Entonces, el Magistral se acercó a la Regenta y deprisa y en voz baja dijo:

–Se me había olvidado advertirle que... el lugar más a propósito para... verse... es en casa de doña Petronila. Ya hablaremos.

–Bien –contestó la Regenta.

–Lo he pensado, es el mejor.

–Sí, sí, tiene usted razón.

Subió Ana por la escalera principal y salió al portal don Fermín. En la puerta se detuvo, miró a Petra mientras se embozaba, y la vio con los ojos fijos en el suelo, con una llave grande en la mano, esperando a que pasara él para cerrar. Parecía la estatua del sigilo. De Pas la acarició con una palmadita familiar en el hombro y dijo sonriendo:

–Ya hace fresco, muchacha.

Petra le miró cara a cara y sonrió con la mayor gracia que supo y sin perder su actitud humilde.

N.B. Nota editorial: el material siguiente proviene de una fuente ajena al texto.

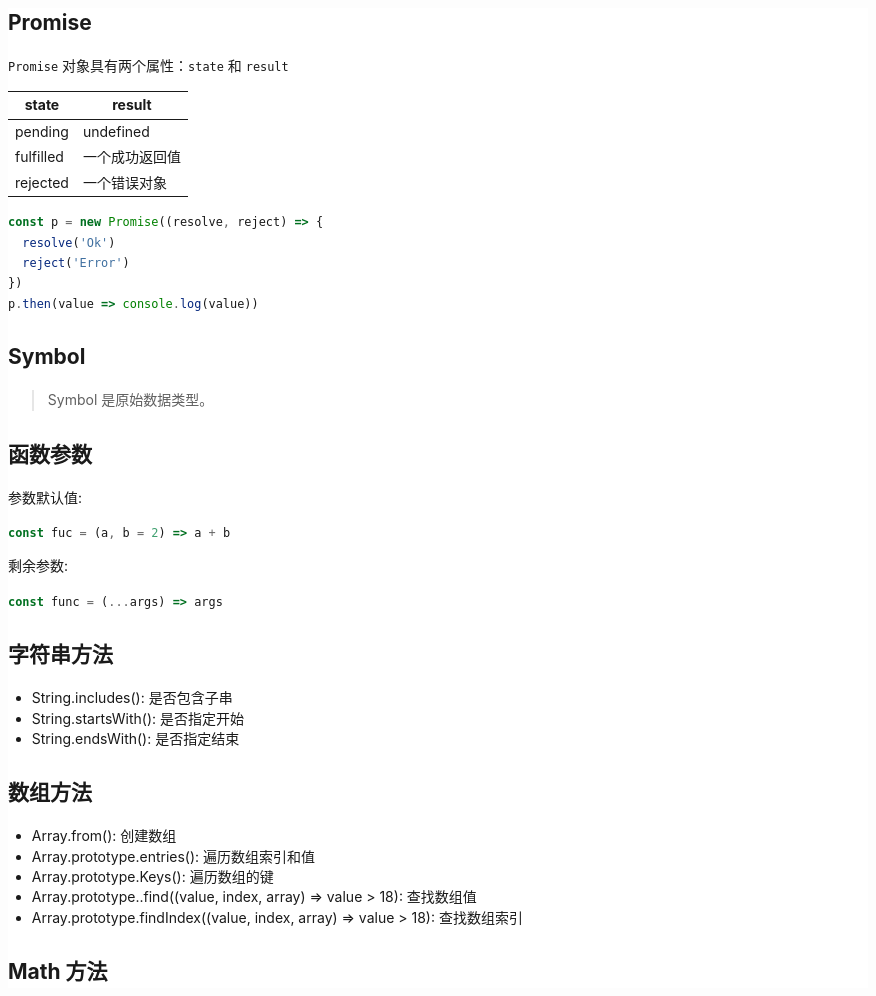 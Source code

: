## Promise

`Promise` 对象具有两个属性：`state` 和 `result`

| state     | result         |
| --------- | -------------- |
| pending   | undefined      |
| fulfilled | 一个成功返回值 |
| rejected  | 一个错误对象   |

```javascript
const p = new Promise((resolve, reject) => {
  resolve('Ok')
  reject('Error')
})
p.then(value => console.log(value))
```

## Symbol

> Symbol 是原始数据类型。

## 函数参数

参数默认值:

```javascript
const fuc = (a, b = 2) => a + b
```

剩余参数:

```javascript
const func = (...args) => args
```

## 字符串方法

- String.includes(): 是否包含子串
- String.startsWith(): 是否指定开始
- String.endsWith(): 是否指定结束

## 数组方法

- Array.from(): 创建数组
- Array.prototype.entries(): 遍历数组索引和值
- Array.prototype.Keys(): 遍历数组的键
- Array.prototype..find((value, index, array) => value > 18): 查找数组值
- Array.prototype.findIndex((value, index, array) => value > 18): 查找数组索引

## Math 方法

–¿Estás contenta con los señores?

–Doña Ana es un ángel.

–Ya lo creo. Adiós, hija mía, adiós; sube, sube, que aquí hay corrientes... y estás muy coloradilla... debes de tener calor...

–Salga usted, salga usted, y por mí no tema.

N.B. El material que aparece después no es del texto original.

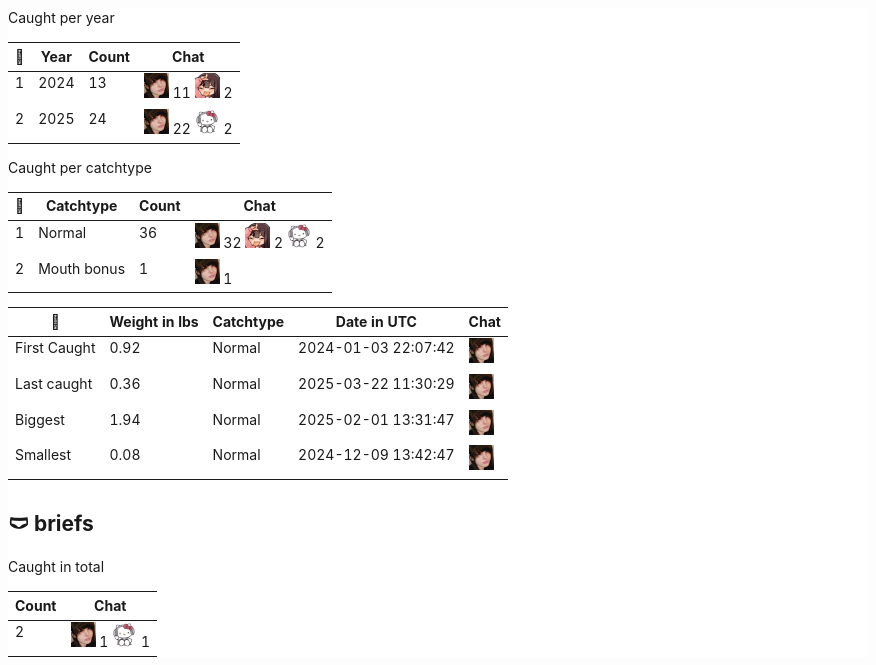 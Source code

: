 Caught per year

| 👢 | Year | Count | Chat |
|-------|-------|-------|-------|
| 1 | 2024 | 13 | ![breadworms](https://raw.githubusercontent.com/blableblup/gofish/main/images/players/breadworms.png) 11 ![swormbeard](https://raw.githubusercontent.com/blableblup/gofish/main/images/players/swormbeard.png) 2 |
| 2 | 2025 | 24 | ![breadworms](https://raw.githubusercontent.com/blableblup/gofish/main/images/players/breadworms.png) 22 ![vaiastol](https://raw.githubusercontent.com/blableblup/gofish/main/images/players/vaiastol.png) 2 |

Caught per catchtype

| 👢 | Catchtype | Count | Chat |
|-------|-------|-------|-------|
| 1 | Normal | 36 | ![breadworms](https://raw.githubusercontent.com/blableblup/gofish/main/images/players/breadworms.png) 32 ![swormbeard](https://raw.githubusercontent.com/blableblup/gofish/main/images/players/swormbeard.png) 2 ![vaiastol](https://raw.githubusercontent.com/blableblup/gofish/main/images/players/vaiastol.png) 2 |
| 2 | Mouth bonus | 1 | ![breadworms](https://raw.githubusercontent.com/blableblup/gofish/main/images/players/breadworms.png) 1 |

| 👢 | Weight in lbs | Catchtype | Date in UTC | Chat |
|-------|-------|-------|-------|-------|
| First Caught | 0.92 | Normal | 2024-01-03 22:07:42 | ![breadworms](https://raw.githubusercontent.com/blableblup/gofish/main/images/players/breadworms.png) |
| Last caught | 0.36 | Normal | 2025-03-22 11:30:29 | ![breadworms](https://raw.githubusercontent.com/blableblup/gofish/main/images/players/breadworms.png) |
| Biggest | 1.94 | Normal | 2025-02-01 13:31:47 | ![breadworms](https://raw.githubusercontent.com/blableblup/gofish/main/images/players/breadworms.png) |
| Smallest | 0.08 | Normal | 2024-12-09 13:42:47 | ![breadworms](https://raw.githubusercontent.com/blableblup/gofish/main/images/players/breadworms.png) |

## 🩲 briefs
Caught in total

| Count | Chat |
|-------|-------|
| 2 | ![breadworms](https://raw.githubusercontent.com/blableblup/gofish/main/images/players/breadworms.png) 1 ![vaiastol](https://raw.githubusercontent.com/blableblup/gofish/main/images/players/vaiastol.png) 1 |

–Cierra ya, hija mía, puedes cerrar.

–No señor, si cierro no verá usted bien hasta llegar a la esquina...

–Muchas gracias... adiós, adiós.

–Buenas noches, D. Fermín.

Esto lo dijo Petra muy bajo, sacando la cabeza fuera del portal, y cerró con gran cuidado de no hacer cualquier ruido.

«¡D. Fermín!» pensó el Magistral. «¿Por qué me llama -78- esta D. Fermín? ¿Qué se habrá figurado? Mejor, mejor... Sí, mejor. Conviene tenerla propicia como a la otra».

La otra era Teresina, su criada.

Petra subió y se presentó en el tocador de doña Ana sin ser llamada.

–¿Qué quieres? –preguntó el ama, que se estaba embozando en su chal porque sentía mucho frío.

–El señor no me ha preguntado por la señora. Yo no le he dicho... que estaba aquí D. Fermín.

–¿Quién?

–Don Fermín.

–¡Ah! Bien, bien... ¿para qué? ¿qué importa?

Petra se mordió los labios y dio media vuelta murmurando:

–¡Orgullosa! ¿si creerá que no tenemos ojos?... Pues si a una no le diera la gana... pero yo lo hago por el otro...

Sí, Petra lo hacía por el otro, por el Magistral, a quien quería agradar a toda costa. Tenía sus planes la rubia lúbrica.

Don Víctor Quintanar se presentó media hora después a su mujer con manchas de pólvora en la frente y en las mejillas.

No supo nada de la visita nocturna del Magistral. «No preguntó nada: ¿para qué decírselo?».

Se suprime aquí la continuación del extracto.